### [PROVIDED DATA]
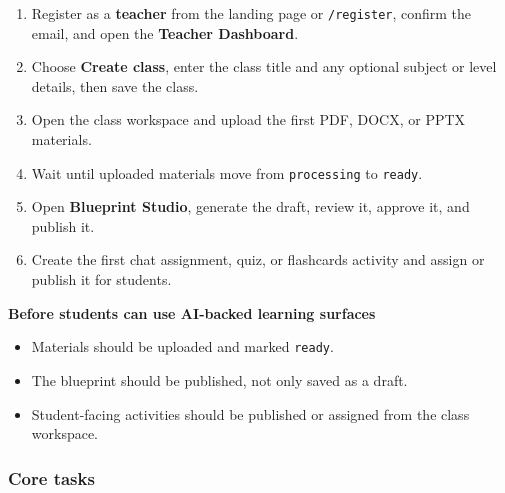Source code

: \documentclass[11pt,a4paper]{article}
\begin{document}
\begin{enumerate}
  \item Register as a \textbf{teacher} from the landing page or \texttt{/register}, confirm the email,
  and open the \textbf{Teacher Dashboard}.
  \item Choose \textbf{Create class}, enter the class title and any optional subject or level details,
  then save the class.
  \item Open the class workspace and upload the first PDF, DOCX, or PPTX materials.
  \item Wait until uploaded materials move from \texttt{processing} to \texttt{ready}.
  \item Open \textbf{Blueprint Studio}, generate the draft, review it, approve it, and publish it.
  \item Create the first chat assignment, quiz, or flashcards activity and assign or publish it for
  students.
\end{enumerate}

\textbf{Before students can use AI-backed learning surfaces}
\begin{itemize}
  \item Materials should be uploaded and marked \texttt{ready}.
  \item The blueprint should be published, not only saved as a draft.
  \item Student-facing activities should be published or assigned from the class workspace.
\end{itemize}

\subsubsection*{Core tasks}
\end{document}
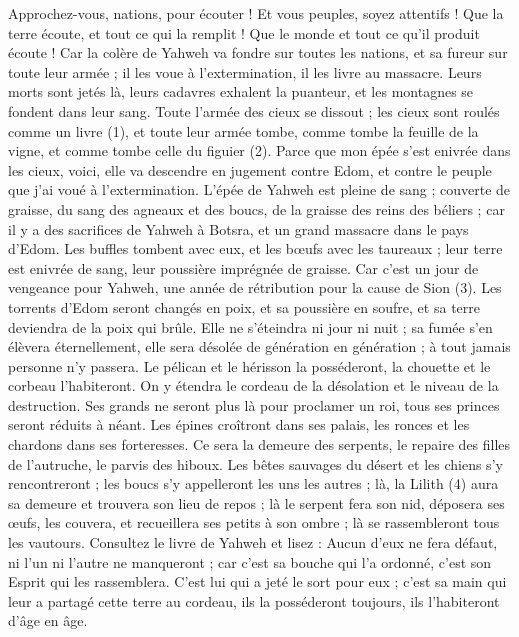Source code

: \begin{multicols}{2}
\VerseOne{}Approchez-vous, nations, pour écouter ! Et vous peuples, soyez attentifs ! Que la terre écoute, et tout ce qui la remplit ! Que le monde et tout ce qu’il produit écoute !
Car la colère de Yahweh va fondre sur toutes les nations, et sa fureur sur toute leur armée ; il les voue à l’extermination, il les livre au massacre.
Leurs morts sont jetés là, leurs cadavres exhalent la puanteur, et les montagnes se fondent dans leur sang.
Toute l'armée des cieux se dissout ; les cieux sont roulés comme un livre (1), et toute leur armée tombe, comme tombe la feuille de la vigne, et comme tombe celle du figuier (2).
Parce que mon épée s’est enivrée dans les cieux, voici, elle va descendre en jugement contre Edom, et contre le peuple que j'ai voué à l’extermination.
L'épée de Yahweh est pleine de sang ; couverte de graisse, du sang des agneaux et des boucs, de la graisse des reins des béliers ; car il y a des sacrifices de Yahweh à Botsra, et un grand massacre dans le pays d'Edom.
Les buffles tombent avec eux, et les bœufs avec les taureaux ; leur terre est enivrée de sang, leur poussière imprégnée de graisse.
Car c’est un jour de vengeance pour Yahweh, une année de rétribution pour la cause de Sion (3).
Les torrents d’Edom seront changés en poix, et sa poussière en soufre, et sa terre deviendra de la poix qui brûle.
Elle ne s’éteindra ni jour ni nuit ; sa fumée s’en élèvera éternellement, elle sera désolée de génération en génération ; à tout jamais personne n’y passera.
Le pélican et le hérisson la posséderont, la chouette et le corbeau l’habiteront. On y étendra le cordeau de la désolation et le niveau de la destruction.
Ses grands ne seront plus là pour proclamer un roi, tous ses princes seront réduits à néant.
Les épines croîtront dans ses palais, les ronces et les chardons dans ses forteresses. Ce sera la demeure des serpents, le repaire des filles de l’autruche, le parvis des hiboux.
Les bêtes sauvages du désert et les chiens s’y rencontreront ; les boucs s’y appelleront les uns les autres ; là, la Lilith (4) aura sa demeure et trouvera son lieu de repos ;
là le serpent fera son nid, déposera ses œufs, les couvera, et recueillera ses petits à son ombre ; là se rassembleront tous les vautours.
Consultez le livre de Yahweh et lisez : Aucun d’eux ne fera défaut, ni l’un ni l’autre ne manqueront ; car c'est sa bouche qui l'a ordonné, c’est son Esprit qui les rassemblera.
C’est lui qui a jeté le sort pour eux ; c’est sa main qui leur a partagé cette terre au cordeau, ils la posséderont toujours, ils l’habiteront d'âge en âge.

\end{multicols}
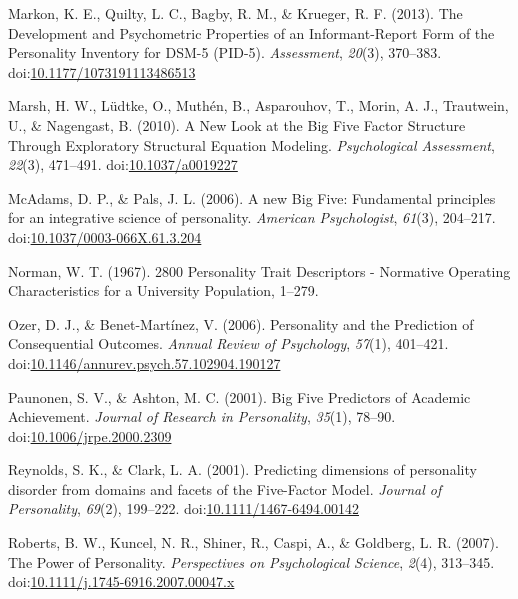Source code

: \documentclass[man]{apa6}
\theoremstyle{definition}
\theoremstyle{definition}
\theoremstyle{definition}
\theoremstyle{remark}
\begin{document}
\leavevmode\hypertarget{ref-Markon2013}{}%
Markon, K. E., Quilty, L. C., Bagby, R. M., \& Krueger, R. F. (2013).
The Development and Psychometric Properties of an Informant-Report Form
of the Personality Inventory for DSM-5 (PID-5). \emph{Assessment},
\emph{20}(3), 370--383.
doi:\href{https://doi.org/10.1177/1073191113486513}{10.1177/1073191113486513}

\leavevmode\hypertarget{ref-Marsh2010}{}%
Marsh, H. W., Lüdtke, O., Muthén, B., Asparouhov, T., Morin, A. J.,
Trautwein, U., \& Nagengast, B. (2010). A New Look at the Big Five
Factor Structure Through Exploratory Structural Equation Modeling.
\emph{Psychological Assessment}, \emph{22}(3), 471--491.
doi:\href{https://doi.org/10.1037/a0019227}{10.1037/a0019227}

\leavevmode\hypertarget{ref-McAdams2006a}{}%
McAdams, D. P., \& Pals, J. L. (2006). A new Big Five: Fundamental
principles for an integrative science of personality. \emph{American
Psychologist}, \emph{61}(3), 204--217.
doi:\href{https://doi.org/10.1037/0003-066X.61.3.204}{10.1037/0003-066X.61.3.204}

\leavevmode\hypertarget{ref-Norman1967}{}%
Norman, W. T. (1967). 2800 Personality Trait Descriptors - Normative
Operating Characteristics for a University Population, 1--279.

\leavevmode\hypertarget{ref-OzerBenet2006}{}%
Ozer, D. J., \& Benet-Martínez, V. (2006). Personality and the
Prediction of Consequential Outcomes. \emph{Annual Review of
Psychology}, \emph{57}(1), 401--421.
doi:\href{https://doi.org/10.1146/annurev.psych.57.102904.190127}{10.1146/annurev.psych.57.102904.190127}

\leavevmode\hypertarget{ref-Paunonen2001}{}%
Paunonen, S. V., \& Ashton, M. C. (2001). Big Five Predictors of
Academic Achievement. \emph{Journal of Research in Personality},
\emph{35}(1), 78--90.
doi:\href{https://doi.org/10.1006/jrpe.2000.2309}{10.1006/jrpe.2000.2309}

\leavevmode\hypertarget{ref-ClarkReynolds2001}{}%
Reynolds, S. K., \& Clark, L. A. (2001). Predicting dimensions of
personality disorder from domains and facets of the Five-Factor Model.
\emph{Journal of Personality}, \emph{69}(2), 199--222.
doi:\href{https://doi.org/10.1111/1467-6494.00142}{10.1111/1467-6494.00142}

\leavevmode\hypertarget{ref-Roberts2007a}{}%
Roberts, B. W., Kuncel, N. R., Shiner, R., Caspi, A., \& Goldberg, L. R.
(2007). The Power of Personality. \emph{Perspectives on Psychological
Science}, \emph{2}(4), 313--345.
doi:\href{https://doi.org/10.1111/j.1745-6916.2007.00047.x}{10.1111/j.1745-6916.2007.00047.x}
\end{document}
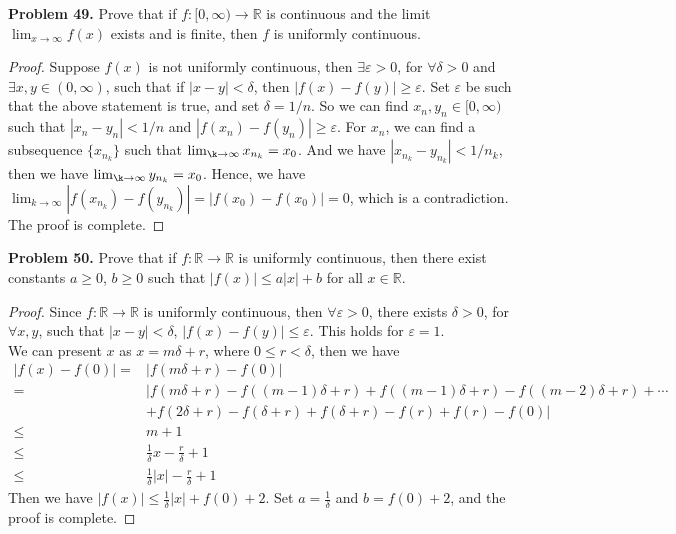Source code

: \documentclass[12pt,leqno]{amsart}
\begin{document}
\medskip

\noindent
{\bf Problem 49.}
Prove that if $f:[0,\infty)\to\mathbb{R}$ is continuous and the limit $\lim_{x\to\infty} f(x)$ exists and is finite, then $f$ is uniformly continuous.
\begin{proof}
Suppose $f(x)$ is not uniformly continuous, then $\exists \varepsilon >0$, for $\forall \delta >0$ and $\exists x,y \in(0,\infty)$, such that if $|x-y|<\delta$, then $|f(x)-f(y)|\geq\varepsilon$. Set $\varepsilon$ be such that the above statement is true, and set $\delta = 1/n$. So we can find $x_n, y_n \in [0,\infty)$ such that $|x_n-y_n|<1/n$ and $|f(x_n)-f(y_n)|\geq \varepsilon$. For $x_n$, we can find a subsequence $\{x_{n_k}\}$ such that $\lim_{\k\to\infty} x_{n_k} = x_0$. And we have $|x_{n_k}-y_{n_k}|<1/n_k$, then we have $\lim_{\k\to\infty} y_{n_k} = x_0$. Hence, we have $\lim_{k\to\infty}|f(x_{n_k})-f(y_{n_k})|=|f(x_0)-f(x_0)|=0$, which is a contradiction. The proof is complete.
\end{proof}

\medskip

\noindent
{\bf Problem 50.}
Prove that if $f:\mathbb{R}\to\mathbb{R}$ is uniformly continuous, then there exist constants $a\geq 0$, $b\geq 0$ such that $\vert f(x)\vert \leq a\vert x\vert +b$ for all $x\in\mathbb{R}$.
\begin{proof}
Since $f:\mathbb{R}\to\mathbb{R}$ is uniformly continuous, then $\forall \varepsilon > 0$, there exists $\delta >0$, for $\forall x,y$, such that $|x-y|<\delta$, $|f(x)-f(y)|\leq \varepsilon$. This holds for $\varepsilon=1$. \\
\hspace*{3em}We can present $x$ as $x=m\delta +r$, where $0\leq r<\delta$, then we have 
\begin{align*}
    |f(x)-f(0)| = & |f(m\delta +r)-f(0)|\\
    = & |f(m\delta+r)-f((m-1)\delta +r)+f((m-1)\delta+r)-f((m-2)\delta+r)+\cdots \\
    & +f(2\delta+r)-f(\delta+r)+f(\delta+r)-f(r)+f(r)-f(0)| \\
    \leq & m + 1 \\
    \leq & \frac{1}{\delta}x-\frac{r}{\delta}+1 \\
    \leq & \frac{1}{\delta}|x|-\frac{r}{\delta}+1
\end{align*}
Then we have $|f(x)|\leq \frac{1}{\delta}|x|+f(0)+2$. Set $a=\frac{1}{\delta}$ and $b=f(0)+2$, and the proof is complete.
\end{proof}
\end{document}
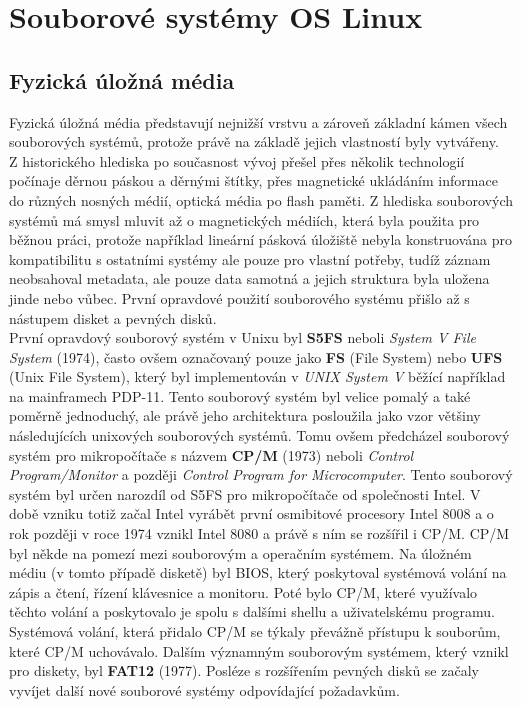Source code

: \chapter{Souborové systémy OS Linux}

\section{Fyzická úložná média}
Fyzická úložná média představují nejnižší vrstvu  a zároveň základní kámen všech souborových systémů, protože právě na základě jejich vlastností byly vytvářeny.\\
Z historického hlediska po současnost vývoj přešel přes několik technologií počínaje děrnou páskou a děrnými štítky, přes magnetické ukládáním informace do různých nosných médií, optická média po flash paměti. Z hlediska souborových systémů má smysl mluvit až o magnetických médiích, která byla použita pro běžnou práci, protože například lineární pásková úložiště nebyla konstruována pro kompatibilitu s ostatními systémy ale pouze pro vlastní potřeby, tudíž záznam neobsahoval metadata, ale pouze data samotná a jejich struktura byla uložena jinde nebo vůbec. První opravdové použití souborového systému přišlo až s nástupem disket a pevných disků. \\
První opravdový souborový systém v Unixu byl \textbf{S5FS} neboli \emph{System V File System} (1974), často ovšem označovaný pouze jako \textbf{FS} (File System) nebo \textbf{UFS} (Unix File System), který byl implementován v \emph{UNIX System V} běžící například na mainframech PDP-11. Tento souborový systém byl velice pomalý a také poměrně jednoduchý, ale právě jeho architektura posloužila jako vzor většiny následujících unixových souborových systémů. Tomu ovšem předcházel souborový systém pro mikropočítače s názvem \textbf{CP/M} (1973) neboli \emph{Control Program/Monitor} a později \emph{Control Program for Microcomputer}. Tento souborový systém byl určen narozdíl od S5FS pro mikropočítače od společnosti Intel. V době vzniku totiž začal Intel vyrábět první osmibitové procesory Intel 8008 a o rok později v roce 1974 vznikl Intel 8080 a právě s ním se rozšířil i CP/M. CP/M byl někde na pomezí mezi souborovým a operačním systémem. Na úložném médiu (v tomto případě disketě) byl BIOS, který poskytoval systémová volání na zápis a čtení, řízení klávesnice a monitoru. Poté bylo CP/M, které využívalo těchto volání a poskytovalo je spolu s dalšími shellu a uživatelskému programu. Systémová volání, která přidalo CP/M se týkaly převážně přístupu k souborům, které CP/M uchovávalo. Dalším významným souborovým systémem, který vznikl pro diskety, byl \textbf{FAT12} (1977). Posléze s rozšířením pevných disků se začaly vyvíjet další nové souborové systémy odpovídající požadavkům.\\
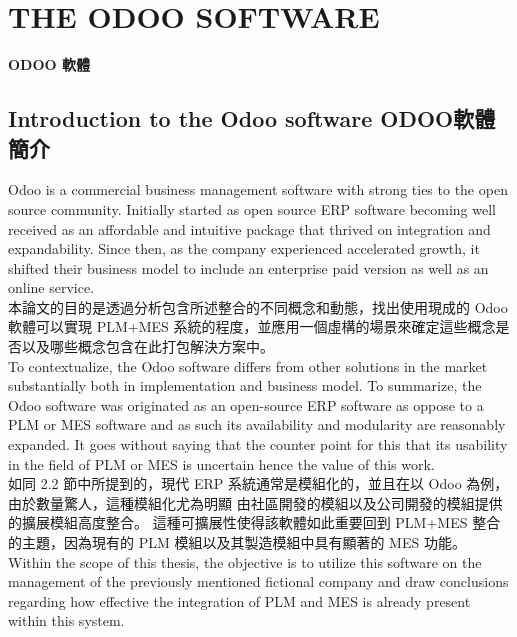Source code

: \chapter{THE ODOO SOFTWARE} 
\setcounter{page}{26}  %
\begin{center}
\fontsize{18}{16}\selectfont \textbf{ODOO 軟體}\\
\end{center}


\section{Introduction to the Odoo software ODOO軟體簡介}
\fontsize{12}{2.5pt}\sectionef  
{Odoo is a commercial business management software with strong ties to the open source community. Initially started as open source ERP software becoming well received as an affordable and intuitive package that thrived on integration and expandability. Since then, as the company experienced accelerated growth, it shifted their business model to include an enterprise paid version as well as an online service.}\\[1pt]

\fontsize{12}{2.5pt}\sectionef 
{本論文的目的是透過分析包含所述整合的不同概念和動態，找出使用現成的 Odoo 軟體可以實現 PLM+MES 系統的程度，並應用一個虛構的場景來確定這些概念是否以及哪些概念包含在此打包解決方案中。}\\[15pt]

\fontsize{12}{2.5pt}\sectionef
{To contextualize, the Odoo software differs from other solutions in the market substantially both in implementation and business model. To summarize, the Odoo software 
was originated as an open-source ERP software as oppose to a PLM or MES software and as such its availability and modularity are reasonably expanded. It goes without saying that the counter point for this that its usability in the field of PLM or MES is uncertain hence the value of this work.}\\[1pt]

\fontsize{12}{2.5pt}\sectionef  
{如同 2.2 節中所提到的，現代 ERP 系統通常是模組化的，並且在以 Odoo 為例，由於數量驚人，這種模組化尤為明顯
由社區開發的模組以及公司開發的模組提供的擴展模組高度整合。 這種可擴展性使得該軟體如此重要回到 PLM+MES 整合的主題，因為現有的 PLM 模組以及其製造模組中具有顯著的 MES 功能。}\\[15pt]

\fontsize{12}{2.5pt}\sectionef  
{Within the scope of this thesis, the objective is to utilize this software on the management of the previously mentioned fictional company and draw conclusions regarding how effective the integration of PLM and MES is already present within this system.  }\\[1pt]

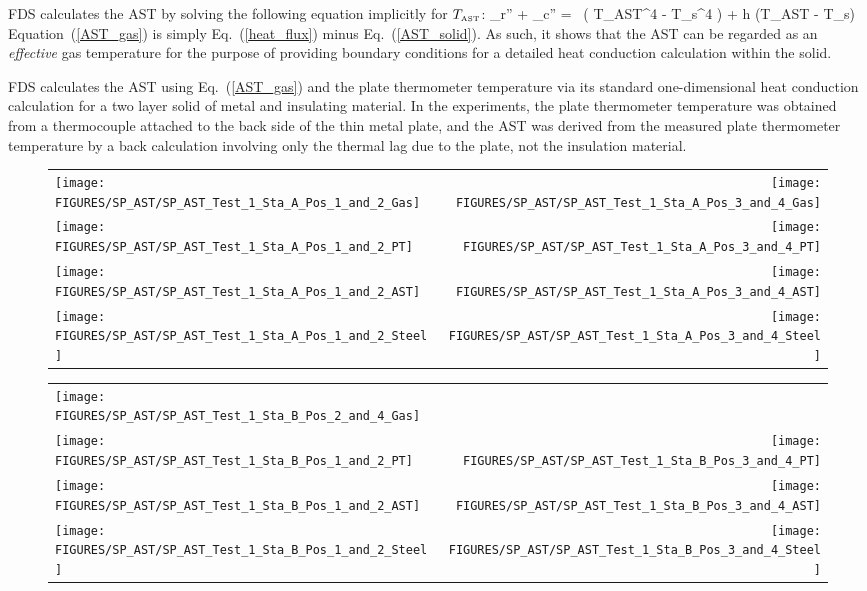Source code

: FDS calculates the AST by solving the following equation implicitly for $T_{\hbox{\tiny AST}}$:
\be {}_r'' + _c'' = \epsilon \, \left( \sigma T_{\hbox{\tiny AST}}^4 - \sigma T_s^4 \right) + h (T_{\hbox{\tiny AST}} - T_s)  \label{AST_gas} \ee
Equation~(\ref{AST_gas}) is simply Eq.~(\ref{heat_flux}) minus Eq.~(\ref{AST_solid}). As such, it shows that the AST can be regarded as an {\em effective} gas temperature for
the purpose of providing boundary conditions for a detailed heat conduction calculation within the solid.

FDS calculates the AST using Eq.~(\ref{AST_gas}) and the plate thermometer temperature via its standard one-dimensional heat conduction calculation for a
two layer solid of metal and insulating material. In the experiments, the plate thermometer temperature was obtained from a thermocouple attached to the back side of
the thin metal plate, and the AST was derived from the measured plate thermometer temperature by a back calculation involving only the thermal lag due to the
plate, not the insulation material.

\newpage


\begin{figure}[p]
\begin{tabular*}{\textwidth}{l@{\extracolsep{\fill}}r}
\texttt{[image: FIGURES/SP\_AST/SP\_AST\_Test\_1\_Sta\_A\_Pos\_1\_and\_2\_Gas]} &
\texttt{[image: FIGURES/SP\_AST/SP\_AST\_Test\_1\_Sta\_A\_Pos\_3\_and\_4\_Gas]} \\
\texttt{[image: FIGURES/SP\_AST/SP\_AST\_Test\_1\_Sta\_A\_Pos\_1\_and\_2\_PT]} &
\texttt{[image: FIGURES/SP\_AST/SP\_AST\_Test\_1\_Sta\_A\_Pos\_3\_and\_4\_PT]} \\
\texttt{[image: FIGURES/SP\_AST/SP\_AST\_Test\_1\_Sta\_A\_Pos\_1\_and\_2\_AST]} &
\texttt{[image: FIGURES/SP\_AST/SP\_AST\_Test\_1\_Sta\_A\_Pos\_3\_and\_4\_AST]} \\
\texttt{[image: FIGURES/SP\_AST/SP\_AST\_Test\_1\_Sta\_A\_Pos\_1\_and\_2\_Steel]} &
\texttt{[image: FIGURES/SP\_AST/SP\_AST\_Test\_1\_Sta\_A\_Pos\_3\_and\_4\_Steel]}
\end{tabular*}
\label{SP_Test_1_Station_A}
\end{figure}

\begin{figure}[p]
\begin{tabular*}{\textwidth}{l@{\extracolsep{\fill}}r}
\texttt{[image: FIGURES/SP\_AST/SP\_AST\_Test\_1\_Sta\_B\_Pos\_2\_and\_4\_Gas]} &
  \\
\texttt{[image: FIGURES/SP\_AST/SP\_AST\_Test\_1\_Sta\_B\_Pos\_1\_and\_2\_PT]} &
\texttt{[image: FIGURES/SP\_AST/SP\_AST\_Test\_1\_Sta\_B\_Pos\_3\_and\_4\_PT]} \\
\texttt{[image: FIGURES/SP\_AST/SP\_AST\_Test\_1\_Sta\_B\_Pos\_1\_and\_2\_AST]} &
\texttt{[image: FIGURES/SP\_AST/SP\_AST\_Test\_1\_Sta\_B\_Pos\_3\_and\_4\_AST]} \\
\texttt{[image: FIGURES/SP\_AST/SP\_AST\_Test\_1\_Sta\_B\_Pos\_1\_and\_2\_Steel]} &
\texttt{[image: FIGURES/SP\_AST/SP\_AST\_Test\_1\_Sta\_B\_Pos\_3\_and\_4\_Steel]}
\end{tabular*}
\label{SP_Test_1_Station_B}
\end{figure}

### [ASSIGNED TASK]
Lines holding the string "hypertarget" must be copied out of the entries above.

### [REPLY TO THE TASK]
\leavevmode\hypertarget{ref-Markon2013}{}%
\leavevmode\hypertarget{ref-Marsh2010}{}%
\leavevmode\hypertarget{ref-McAdams2006a}{}%
\leavevmode\hypertarget{ref-Norman1967}{}%
\leavevmode\hypertarget{ref-OzerBenet2006}{}%
\leavevmode\hypertarget{ref-Paunonen2001}{}%
\leavevmode\hypertarget{ref-ClarkReynolds2001}{}%
\leavevmode\hypertarget{ref-Roberts2007a}{}%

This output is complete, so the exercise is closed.